FILE UNDER: AMERICA/A Moment of Clarity.
words.
"James Baldwin once said, “To be a Negro in this country and to be relatively conscious, is to be in a rage almost all the time.” Well, I am now incandescent with rage and at my wits’ end about how to responsibly aim it and morally marshal it.
...Yet another black man’s body broken without anyone’s being called to account, another soul lingering on the other side of the grave without justice on this side of the living. No officer has been convicted in the deaths of Michael Brown, Eric Garner, John Crawford III, Tanisha Anderson, Tamir Rice, Sandra Bland and dozens more. Indeed, according to Mapping Police Violence, “only 10 of the 102 cases in 2015 where an unarmed black person was killed by police resulted in officer(s) being charged with a crime, and only 2 of these deaths (Matthew Ajibade and Eric Harris) resulted in convictions of officers involved.
...What are we to make of this?
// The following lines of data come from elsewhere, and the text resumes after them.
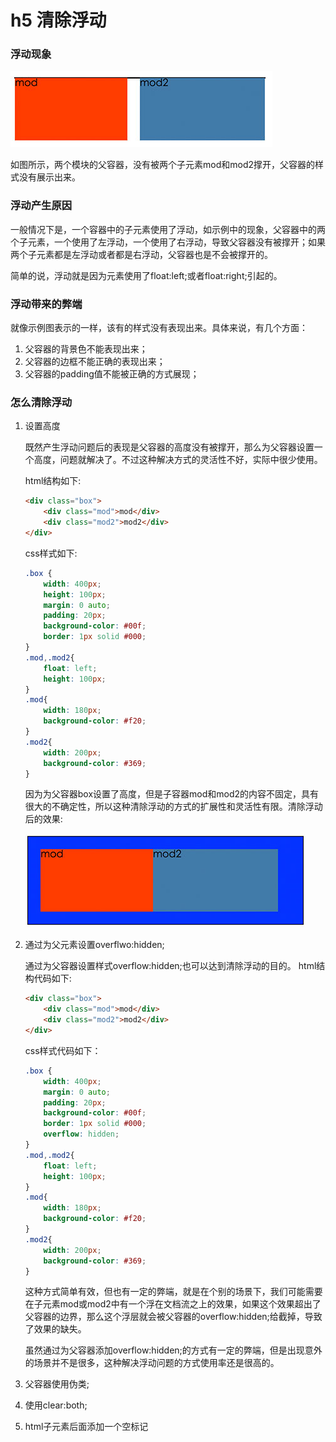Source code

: 
# h5 清除浮动
### 浮动现象
![](images/img1.jpg)

如图所示，两个模块的父容器，没有被两个子元素mod和mod2撑开，父容器的样式没有展示出来。

###  浮动产生原因
一般情况下是，一个容器中的子元素使用了浮动，如示例中的现象，父容器中的两个子元素，一个使用了左浮动，一个使用了右浮动，导致父容器没有被撑开；如果两个子元素都是左浮动或者都是右浮动，父容器也是不会被撑开的。

简单的说，浮动就是因为元素使用了float:left;或者float:right;引起的。

### 浮动带来的弊端
就像示例图表示的一样，该有的样式没有表现出来。具体来说，有几个方面：

1. 父容器的背景色不能表现出来；
2. 父容器的边框不能正确的表现出来；
3. 父容器的padding值不能被正确的方式展现；

### 怎么清除浮动

1. 设置高度
	
   既然产生浮动问题后的表现是父容器的高度没有被撑开，那么为父容器设置一个高度，问题就解决了。不过这种解决方式的灵活性不好，实际中很少使用。

    html结构如下:
    ```html
    <div class="box">
        <div class="mod">mod</div>
        <div class="mod2">mod2</div>
    </div>
    ```
	css样式如下:
	```css
	.box {
        width: 400px;
        height: 100px;
        margin: 0 auto;
        padding: 20px;
        background-color: #00f;
        border: 1px solid #000;
    }
    .mod,.mod2{
        float: left;
        height: 100px;
    }
    .mod{
        width: 180px;
        background-color: #f20;
    }
    .mod2{
        width: 200px;
        background-color: #369;
    }
	```
    因为为父容器box设置了高度，但是子容器mod和mod2的内容不固定，具有很大的不确定性，所以这种清除浮动的方式的扩展性和灵活性有限。清除浮动后的效果:

    ![](images/img2.jpg)

2. 通过为父元素设置overflwo:hidden;

    通过为父容器设置样式overflow:hidden;也可以达到清除浮动的目的。
    html结构代码如下:
    ```html
    <div class="box">
        <div class="mod">mod</div>
        <div class="mod2">mod2</div>
    </div>
    ```
    css样式代码如下：
    ```css
    .box {
        width: 400px;
        margin: 0 auto;
        padding: 20px;
        background-color: #00f;
        border: 1px solid #000;
        overflow: hidden;
    }
    .mod,.mod2{
        float: left;
        height: 100px;
    }
    .mod{
        width: 180px;
        background-color: #f20;
    }
    .mod2{
        width: 200px;
        background-color: #369;
    }
    ```
    这种方式简单有效，但也有一定的弊端，就是在个别的场景下，我们可能需要在子元素mod或mod2中有一个浮在文档流之上的效果，如果这个效果超出了父容器的边界，那么这个浮层就会被父容器的overflow:hidden;给截掉，导致了效果的缺失。

    虽然通过为父容器添加overflow:hidden;的方式有一定的弊端，但是出现意外的场景并不是很多，这种解决浮动问题的方式使用率还是很高的。


3. 父容器使用伪类;


4. 使用clear:both;



5. html子元素后面添加一个空标记
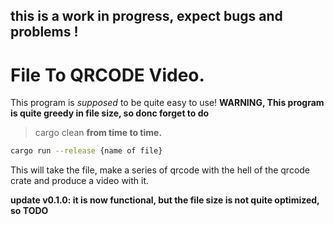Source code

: ## this is a work in progress, expect bugs and problems ! 

# File To QRCODE Video.

This program is *supposed* to be quite easy to use!
**WARNING, This program is quite greedy in file size, so donc forget to do**
> cargo clean
**from time to time.**
```bash
cargo run --release {name of file}
```


This will take the file, make a series of qrcode with the hell of the qrcode crate and produce a video with it. 

**update v0.1.0: it is now functional, but the file size is not quite optimized, so TODO**

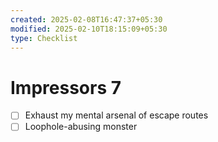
 ```yaml
---
created: 2025-02-08T16:47:37+05:30
modified: 2025-02-10T18:15:09+05:30
type: Checklist
---
```


# Impressors 7

- [ ] Exhaust my mental arsenal of escape routes
- [ ] Loophole-abusing monster
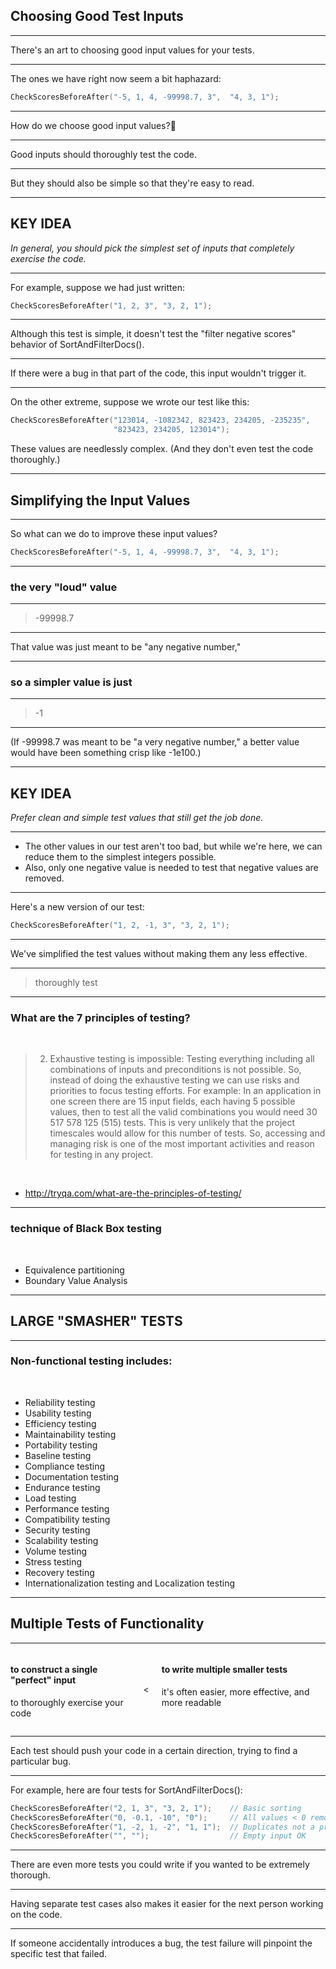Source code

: <!-- classes: title -->

## Choosing Good Test Inputs

---

There's an art to choosing good input values for your tests.

---

The ones we have right now seem a bit haphazard:

```cpp
CheckScoresBeforeAfter("-5, 1, 4, -99998.7, 3",  "4, 3, 1");
```

---

How do we choose good input values?🤔

---

Good inputs should thoroughly test the code.

---

But they should also be simple so that they're easy to read.

---

## KEY IDEA

*In general, you should pick the simplest set of inputs that completely exercise the code.*

---

For example, suppose we had just written:

```cpp
CheckScoresBeforeAfter("1, 2, 3", "3, 2, 1");
```

---

Although this test is simple, it doesn't test the "filter negative scores" behavior of SortAndFilterDocs().

---

If there were a bug in that part of the code, this input wouldn't trigger it.

---

On the other extreme, suppose we wrote our test like this:

```cpp
CheckScoresBeforeAfter("123014, -1082342, 823423, 234205, -235235",
                       "823423, 234205, 123014");
```

These values are needlessly complex. (And they don't even test the code thoroughly.)

---

## Simplifying the Input Values

---

So what can we do to improve these input values?

```cpp
CheckScoresBeforeAfter("-5, 1, 4, -99998.7, 3",  "4, 3, 1");
```

---

### the very "loud" value

---

> -99998.7

---

That value was just meant to be "any negative number,"

---

### so a simpler value is just

---

> -1

---

(If -99998.7 was meant to be "a very negative number," a better value would have been something crisp like -1e100.)

<!-- note
10の100乗
-->

---

## KEY IDEA

*Prefer clean and simple test values that still get the job done.*

---

* The other values in our test aren't too bad, but while we're here, we can reduce them to the simplest integers possible.
* Also, only one negative value is needed to test that negative values are removed.

<!-- note
その他の値はもっと単純にできるね
マイナスをテストするのは一つだけあればいいね
-->

---

Here's a new version of our test:

```cpp
CheckScoresBeforeAfter("1, 2, -1, 3", "3, 2, 1");
```

---

We've simplified the test values without making them any less effective.

---
<!-- classes: reference -->

> thoroughly test

---
<!-- classes: reference -->

### What are the 7 principles of testing?

<br />

> 2) Exhaustive testing is impossible: Testing everything including all combinations of inputs and preconditions is not possible. So, instead of doing the exhaustive testing we can use risks and priorities to focus testing efforts. For example: In an application in one screen there are 15 input fields, each having 5 possible values, then to test all the valid combinations you would need 30  517  578  125  (515) tests. This is very unlikely that the project timescales would allow for this number of tests. So, accessing and managing risk is one of the most important activities and reason for testing in any project.


<br />

* http://tryqa.com/what-are-the-principles-of-testing/

---
<!-- classes: reference -->

### technique of Black Box testing

<br />

* Equivalence partitioning
* Boundary Value Analysis

---

## LARGE "SMASHER" TESTS

---
<!-- classes: reference -->

### Non-functional testing includes:

<br />

* Reliability testing
* Usability testing
* Efficiency testing
* Maintainability testing
* Portability testing
* Baseline testing
* Compliance testing
* Documentation testing
* Endurance testing
* Load testing
* Performance testing
* Compatibility testing
* Security testing
* Scalability testing
* Volume testing
* Stress testing
* Recovery testing
* Internationalization testing and Localization testing

---

## Multiple Tests of Functionality

---

<div style="display: flex;width: fit-content; margin: 0 auto;">
  <div>
    <h4>to construct a single "perfect" input</h4>
    <p>to thoroughly exercise your code</p>
  </div>
  <div style="display: flex;flex-direction: column;justify-content: center;margin: 0 20px;"><p><</p></div>
  <div>
    <h4>to write multiple smaller tests</h4>
    <p>it's often easier, more effective, and more readable</p>
  </div>
</div>



---

Each test should push your code in a certain direction, trying to find a particular bug.

---

For example, here are four tests for SortAndFilterDocs():

```cpp
CheckScoresBeforeAfter("2, 1, 3", "3, 2, 1");    // Basic sorting
CheckScoresBeforeAfter("0, -0.1, -10", "0");     // All values < 0 removed
CheckScoresBeforeAfter("1, -2, 1, -2", "1, 1");  // Duplicates not a problem
CheckScoresBeforeAfter("", "");                  // Empty input OK
```

---

There are even more tests you could write if you wanted to be extremely thorough.

---

Having separate test cases also makes it easier for the next person working on the code.

---

If someone accidentally introduces a bug, the test failure will pinpoint the specific test that failed.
What are we to take from it?
...Into what frame am I supposed to position this to make it palatable? How can I wrap my head around it in a way to make it rational and right?
...I am exhausted. I am repulsed. I am over all the circular dialogue. But I don’t know precisely where that leaves me other than in a hurt and festering place. America is edging ever closer to telling people like me that the eye of justice isn’t blind but jaundiced, and I say back to America, that is incredibly dangerous."